## What you will do:
Write out exactly the lines of the entries below from the one holding "## 10. Conclusiones" to the one holding "3. **Permisos IAM**: Planificar", inclusive, and leave out all other lines.

"""

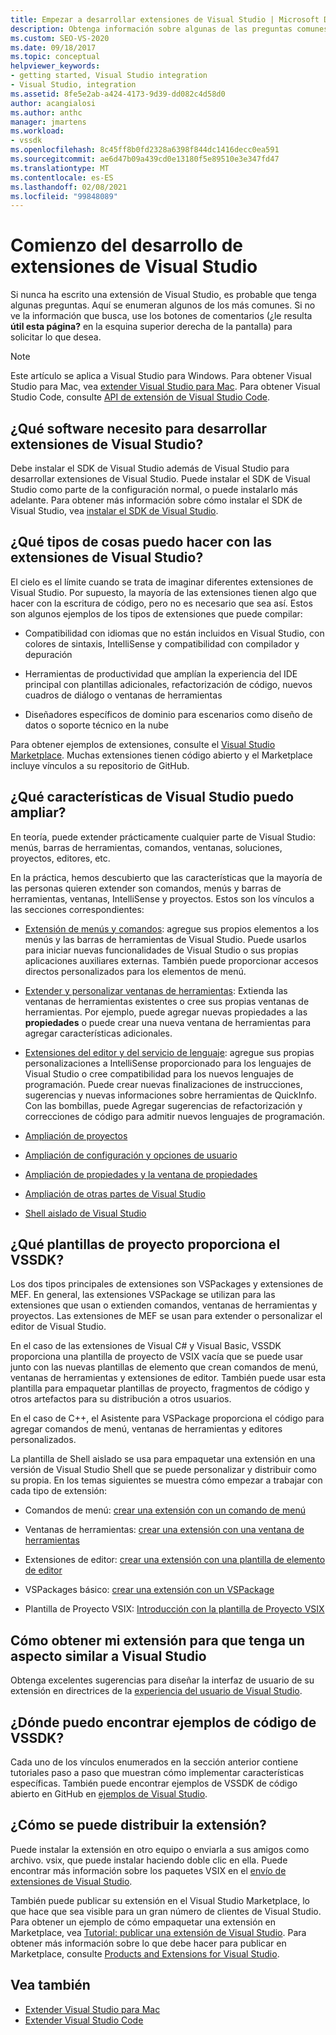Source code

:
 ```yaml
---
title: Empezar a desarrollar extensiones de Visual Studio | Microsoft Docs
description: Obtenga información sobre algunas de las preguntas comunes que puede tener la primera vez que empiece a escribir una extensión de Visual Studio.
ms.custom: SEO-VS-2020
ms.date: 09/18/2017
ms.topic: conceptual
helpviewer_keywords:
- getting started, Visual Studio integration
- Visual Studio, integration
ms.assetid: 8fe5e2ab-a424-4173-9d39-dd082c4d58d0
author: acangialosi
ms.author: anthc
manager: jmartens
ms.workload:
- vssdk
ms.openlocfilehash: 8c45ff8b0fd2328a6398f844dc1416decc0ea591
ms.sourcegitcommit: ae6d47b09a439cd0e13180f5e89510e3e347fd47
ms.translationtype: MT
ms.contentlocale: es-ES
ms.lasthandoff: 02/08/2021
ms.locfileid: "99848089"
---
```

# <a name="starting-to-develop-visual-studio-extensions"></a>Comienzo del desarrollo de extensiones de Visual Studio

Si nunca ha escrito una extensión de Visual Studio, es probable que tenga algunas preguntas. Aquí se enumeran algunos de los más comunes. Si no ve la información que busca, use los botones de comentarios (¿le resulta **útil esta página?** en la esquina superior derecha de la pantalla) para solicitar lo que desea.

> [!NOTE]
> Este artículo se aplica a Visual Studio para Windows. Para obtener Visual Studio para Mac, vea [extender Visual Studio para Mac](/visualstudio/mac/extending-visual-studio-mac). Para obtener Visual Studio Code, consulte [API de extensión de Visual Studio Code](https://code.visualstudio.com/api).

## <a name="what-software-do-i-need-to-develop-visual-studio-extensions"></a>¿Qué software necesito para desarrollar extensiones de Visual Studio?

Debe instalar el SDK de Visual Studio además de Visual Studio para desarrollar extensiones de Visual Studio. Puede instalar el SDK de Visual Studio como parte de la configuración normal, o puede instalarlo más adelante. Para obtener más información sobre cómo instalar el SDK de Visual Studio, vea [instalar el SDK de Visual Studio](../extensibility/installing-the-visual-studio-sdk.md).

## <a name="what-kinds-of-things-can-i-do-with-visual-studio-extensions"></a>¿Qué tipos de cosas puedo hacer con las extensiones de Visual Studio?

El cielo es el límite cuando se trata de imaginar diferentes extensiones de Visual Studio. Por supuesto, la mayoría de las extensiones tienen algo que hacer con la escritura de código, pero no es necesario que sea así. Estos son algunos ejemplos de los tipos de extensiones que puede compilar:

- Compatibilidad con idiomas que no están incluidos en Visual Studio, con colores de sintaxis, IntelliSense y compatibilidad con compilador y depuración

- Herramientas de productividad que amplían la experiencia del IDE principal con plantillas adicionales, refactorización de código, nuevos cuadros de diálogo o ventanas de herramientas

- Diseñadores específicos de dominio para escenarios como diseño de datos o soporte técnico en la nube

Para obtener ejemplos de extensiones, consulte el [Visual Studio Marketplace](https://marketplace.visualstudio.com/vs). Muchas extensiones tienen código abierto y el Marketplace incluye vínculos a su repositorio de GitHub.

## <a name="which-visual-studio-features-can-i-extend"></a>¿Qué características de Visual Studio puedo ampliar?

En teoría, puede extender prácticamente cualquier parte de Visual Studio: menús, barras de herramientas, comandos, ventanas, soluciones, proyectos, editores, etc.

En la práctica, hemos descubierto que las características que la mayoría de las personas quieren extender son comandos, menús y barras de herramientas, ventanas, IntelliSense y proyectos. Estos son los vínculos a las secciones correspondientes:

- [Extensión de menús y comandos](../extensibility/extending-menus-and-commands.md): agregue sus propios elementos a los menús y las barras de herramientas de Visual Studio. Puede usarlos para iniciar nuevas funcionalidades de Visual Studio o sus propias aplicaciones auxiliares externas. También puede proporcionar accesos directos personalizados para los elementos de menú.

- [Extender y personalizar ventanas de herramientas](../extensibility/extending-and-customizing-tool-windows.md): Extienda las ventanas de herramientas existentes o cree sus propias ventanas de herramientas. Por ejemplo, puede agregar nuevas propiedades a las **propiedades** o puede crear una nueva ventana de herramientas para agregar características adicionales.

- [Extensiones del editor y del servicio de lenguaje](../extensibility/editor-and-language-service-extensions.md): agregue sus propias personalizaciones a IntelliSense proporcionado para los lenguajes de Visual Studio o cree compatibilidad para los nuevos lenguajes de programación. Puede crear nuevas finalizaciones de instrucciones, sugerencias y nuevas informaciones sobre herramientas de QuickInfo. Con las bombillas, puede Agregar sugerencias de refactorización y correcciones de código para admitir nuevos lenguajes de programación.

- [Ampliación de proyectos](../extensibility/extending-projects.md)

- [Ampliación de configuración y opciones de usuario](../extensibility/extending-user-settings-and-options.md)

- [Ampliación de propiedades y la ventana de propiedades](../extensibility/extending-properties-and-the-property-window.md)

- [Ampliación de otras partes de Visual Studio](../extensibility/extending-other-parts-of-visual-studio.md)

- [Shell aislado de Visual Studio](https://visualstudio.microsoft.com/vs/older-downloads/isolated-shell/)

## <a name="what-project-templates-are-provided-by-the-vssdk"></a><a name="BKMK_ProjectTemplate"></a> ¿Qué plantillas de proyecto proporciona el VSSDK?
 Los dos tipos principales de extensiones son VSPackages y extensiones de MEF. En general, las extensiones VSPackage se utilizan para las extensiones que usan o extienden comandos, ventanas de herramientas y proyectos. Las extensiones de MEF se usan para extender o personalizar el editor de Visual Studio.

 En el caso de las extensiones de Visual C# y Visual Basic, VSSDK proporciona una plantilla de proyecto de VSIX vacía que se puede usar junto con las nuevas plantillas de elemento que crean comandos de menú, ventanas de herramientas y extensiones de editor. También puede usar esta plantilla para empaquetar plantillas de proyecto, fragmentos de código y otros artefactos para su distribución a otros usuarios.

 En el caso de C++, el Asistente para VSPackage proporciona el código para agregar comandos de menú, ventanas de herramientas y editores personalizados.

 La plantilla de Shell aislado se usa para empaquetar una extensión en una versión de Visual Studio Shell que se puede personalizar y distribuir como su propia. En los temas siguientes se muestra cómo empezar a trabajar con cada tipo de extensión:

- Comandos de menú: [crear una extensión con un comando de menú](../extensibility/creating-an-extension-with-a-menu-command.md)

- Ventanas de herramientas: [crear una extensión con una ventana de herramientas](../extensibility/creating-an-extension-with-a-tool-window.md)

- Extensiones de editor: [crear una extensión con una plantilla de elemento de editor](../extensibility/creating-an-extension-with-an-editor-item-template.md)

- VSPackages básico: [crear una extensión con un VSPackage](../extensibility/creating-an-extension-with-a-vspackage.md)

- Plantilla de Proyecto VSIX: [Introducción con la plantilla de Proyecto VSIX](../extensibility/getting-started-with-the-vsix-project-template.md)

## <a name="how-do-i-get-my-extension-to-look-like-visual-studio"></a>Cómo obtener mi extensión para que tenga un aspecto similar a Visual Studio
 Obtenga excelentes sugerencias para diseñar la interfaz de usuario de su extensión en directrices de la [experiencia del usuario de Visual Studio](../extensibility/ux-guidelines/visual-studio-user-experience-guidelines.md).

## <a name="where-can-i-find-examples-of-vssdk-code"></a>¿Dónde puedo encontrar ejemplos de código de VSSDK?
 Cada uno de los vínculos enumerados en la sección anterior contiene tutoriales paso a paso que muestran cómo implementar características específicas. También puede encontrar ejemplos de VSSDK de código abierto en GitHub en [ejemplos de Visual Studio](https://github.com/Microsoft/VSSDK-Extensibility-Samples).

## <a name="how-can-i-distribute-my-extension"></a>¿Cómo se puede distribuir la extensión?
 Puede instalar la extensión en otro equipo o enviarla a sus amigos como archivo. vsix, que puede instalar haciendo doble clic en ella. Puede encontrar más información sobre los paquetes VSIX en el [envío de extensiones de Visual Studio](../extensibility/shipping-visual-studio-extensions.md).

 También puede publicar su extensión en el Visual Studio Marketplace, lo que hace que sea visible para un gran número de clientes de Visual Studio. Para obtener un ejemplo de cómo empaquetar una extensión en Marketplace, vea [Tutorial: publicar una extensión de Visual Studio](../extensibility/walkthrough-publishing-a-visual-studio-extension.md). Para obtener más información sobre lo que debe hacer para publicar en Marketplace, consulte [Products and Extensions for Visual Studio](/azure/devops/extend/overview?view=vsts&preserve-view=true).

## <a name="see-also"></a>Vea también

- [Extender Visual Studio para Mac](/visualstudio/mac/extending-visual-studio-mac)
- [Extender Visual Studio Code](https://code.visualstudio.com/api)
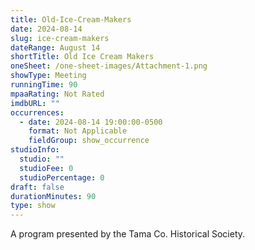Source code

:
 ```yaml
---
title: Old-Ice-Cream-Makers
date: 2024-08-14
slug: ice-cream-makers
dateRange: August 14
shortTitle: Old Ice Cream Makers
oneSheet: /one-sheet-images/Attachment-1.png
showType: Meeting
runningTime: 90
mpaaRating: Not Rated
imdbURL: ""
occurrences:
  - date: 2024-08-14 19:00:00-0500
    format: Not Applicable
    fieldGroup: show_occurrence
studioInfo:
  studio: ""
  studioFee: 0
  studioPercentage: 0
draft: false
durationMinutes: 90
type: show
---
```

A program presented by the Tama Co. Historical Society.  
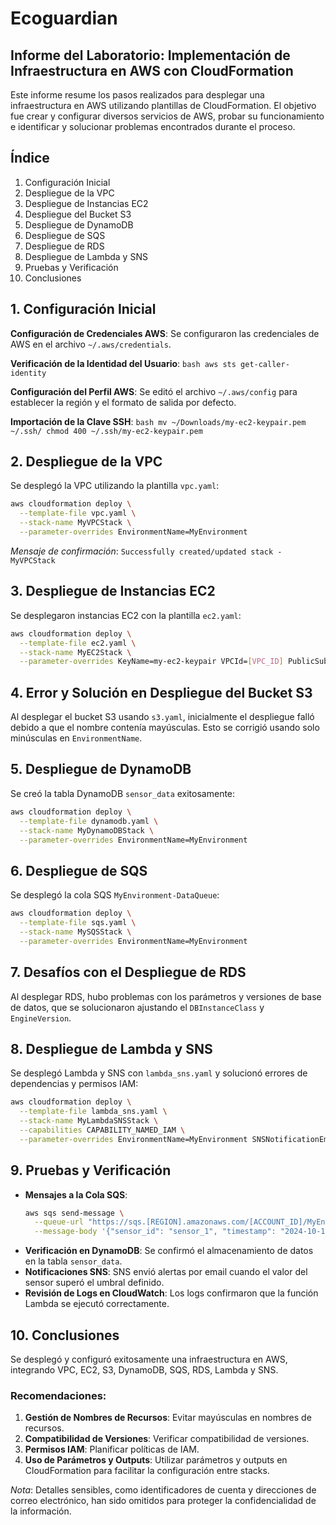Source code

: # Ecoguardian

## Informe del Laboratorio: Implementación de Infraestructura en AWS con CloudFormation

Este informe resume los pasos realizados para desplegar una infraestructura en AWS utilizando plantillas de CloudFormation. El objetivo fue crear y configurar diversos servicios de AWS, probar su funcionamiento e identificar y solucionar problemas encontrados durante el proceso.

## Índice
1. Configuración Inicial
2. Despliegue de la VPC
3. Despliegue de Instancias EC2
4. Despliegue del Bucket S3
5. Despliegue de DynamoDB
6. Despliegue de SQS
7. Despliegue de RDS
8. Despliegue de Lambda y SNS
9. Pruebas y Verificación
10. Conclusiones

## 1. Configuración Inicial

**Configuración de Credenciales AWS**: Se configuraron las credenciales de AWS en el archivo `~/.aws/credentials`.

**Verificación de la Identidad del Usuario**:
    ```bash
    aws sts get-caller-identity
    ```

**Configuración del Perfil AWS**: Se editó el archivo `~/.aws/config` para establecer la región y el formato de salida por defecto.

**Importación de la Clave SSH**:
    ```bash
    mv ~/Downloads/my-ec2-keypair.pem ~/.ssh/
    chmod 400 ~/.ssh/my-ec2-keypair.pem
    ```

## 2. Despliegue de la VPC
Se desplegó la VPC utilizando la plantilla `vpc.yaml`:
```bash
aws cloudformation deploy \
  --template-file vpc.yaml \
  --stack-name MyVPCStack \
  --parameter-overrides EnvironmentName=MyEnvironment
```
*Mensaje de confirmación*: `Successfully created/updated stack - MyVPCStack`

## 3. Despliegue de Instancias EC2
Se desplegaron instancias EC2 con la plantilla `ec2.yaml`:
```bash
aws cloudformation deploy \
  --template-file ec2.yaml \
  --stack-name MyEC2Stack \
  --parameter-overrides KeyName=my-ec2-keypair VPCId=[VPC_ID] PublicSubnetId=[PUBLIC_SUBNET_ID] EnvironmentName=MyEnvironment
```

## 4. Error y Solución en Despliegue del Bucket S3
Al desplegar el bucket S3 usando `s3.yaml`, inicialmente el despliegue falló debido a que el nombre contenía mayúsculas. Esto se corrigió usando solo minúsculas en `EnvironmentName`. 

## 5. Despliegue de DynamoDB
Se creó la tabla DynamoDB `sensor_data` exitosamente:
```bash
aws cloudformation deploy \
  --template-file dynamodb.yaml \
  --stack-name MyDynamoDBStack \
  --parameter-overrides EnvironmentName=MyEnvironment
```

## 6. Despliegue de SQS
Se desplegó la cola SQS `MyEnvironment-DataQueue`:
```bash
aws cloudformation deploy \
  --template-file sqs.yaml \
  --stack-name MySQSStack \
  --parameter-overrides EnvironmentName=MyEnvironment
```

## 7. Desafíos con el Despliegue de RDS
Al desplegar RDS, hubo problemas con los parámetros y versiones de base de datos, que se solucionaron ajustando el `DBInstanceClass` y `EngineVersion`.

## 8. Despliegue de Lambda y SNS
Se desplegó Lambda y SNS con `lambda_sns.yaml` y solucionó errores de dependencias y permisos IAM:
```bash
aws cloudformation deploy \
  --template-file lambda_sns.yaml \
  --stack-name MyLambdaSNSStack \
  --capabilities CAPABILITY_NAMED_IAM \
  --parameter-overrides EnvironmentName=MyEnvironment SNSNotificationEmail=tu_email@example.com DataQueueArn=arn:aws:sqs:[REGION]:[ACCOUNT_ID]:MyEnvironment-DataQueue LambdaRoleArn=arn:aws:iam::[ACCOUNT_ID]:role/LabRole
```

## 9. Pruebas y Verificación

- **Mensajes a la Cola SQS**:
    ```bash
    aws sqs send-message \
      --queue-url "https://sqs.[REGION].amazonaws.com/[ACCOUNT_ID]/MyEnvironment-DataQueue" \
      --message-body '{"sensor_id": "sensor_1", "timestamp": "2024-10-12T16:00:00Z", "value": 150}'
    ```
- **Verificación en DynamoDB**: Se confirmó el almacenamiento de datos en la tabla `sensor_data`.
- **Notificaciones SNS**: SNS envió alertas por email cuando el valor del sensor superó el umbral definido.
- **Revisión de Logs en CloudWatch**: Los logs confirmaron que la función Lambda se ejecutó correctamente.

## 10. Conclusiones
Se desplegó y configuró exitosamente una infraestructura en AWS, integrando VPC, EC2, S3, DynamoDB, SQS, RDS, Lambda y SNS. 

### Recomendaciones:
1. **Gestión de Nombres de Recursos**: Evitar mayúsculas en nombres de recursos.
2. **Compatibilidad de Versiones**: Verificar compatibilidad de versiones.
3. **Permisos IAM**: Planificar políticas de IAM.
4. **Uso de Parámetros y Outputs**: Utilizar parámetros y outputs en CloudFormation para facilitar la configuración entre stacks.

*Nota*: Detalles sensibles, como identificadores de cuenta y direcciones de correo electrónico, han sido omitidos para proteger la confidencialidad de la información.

"""

## Answer for the task:
## 10. Conclusiones
Se desplegó y configuró exitosamente una infraestructura en AWS, integrando VPC, EC2, S3, DynamoDB, SQS, RDS, Lambda y SNS. 

### Recomendaciones:
1. **Gestión de Nombres de Recursos**: Evitar mayúsculas en nombres de recursos.
2. **Compatibilidad de Versiones**: Verificar compatibilidad de versiones.
3. **Permisos IAM**: Planificar políticas de IAM.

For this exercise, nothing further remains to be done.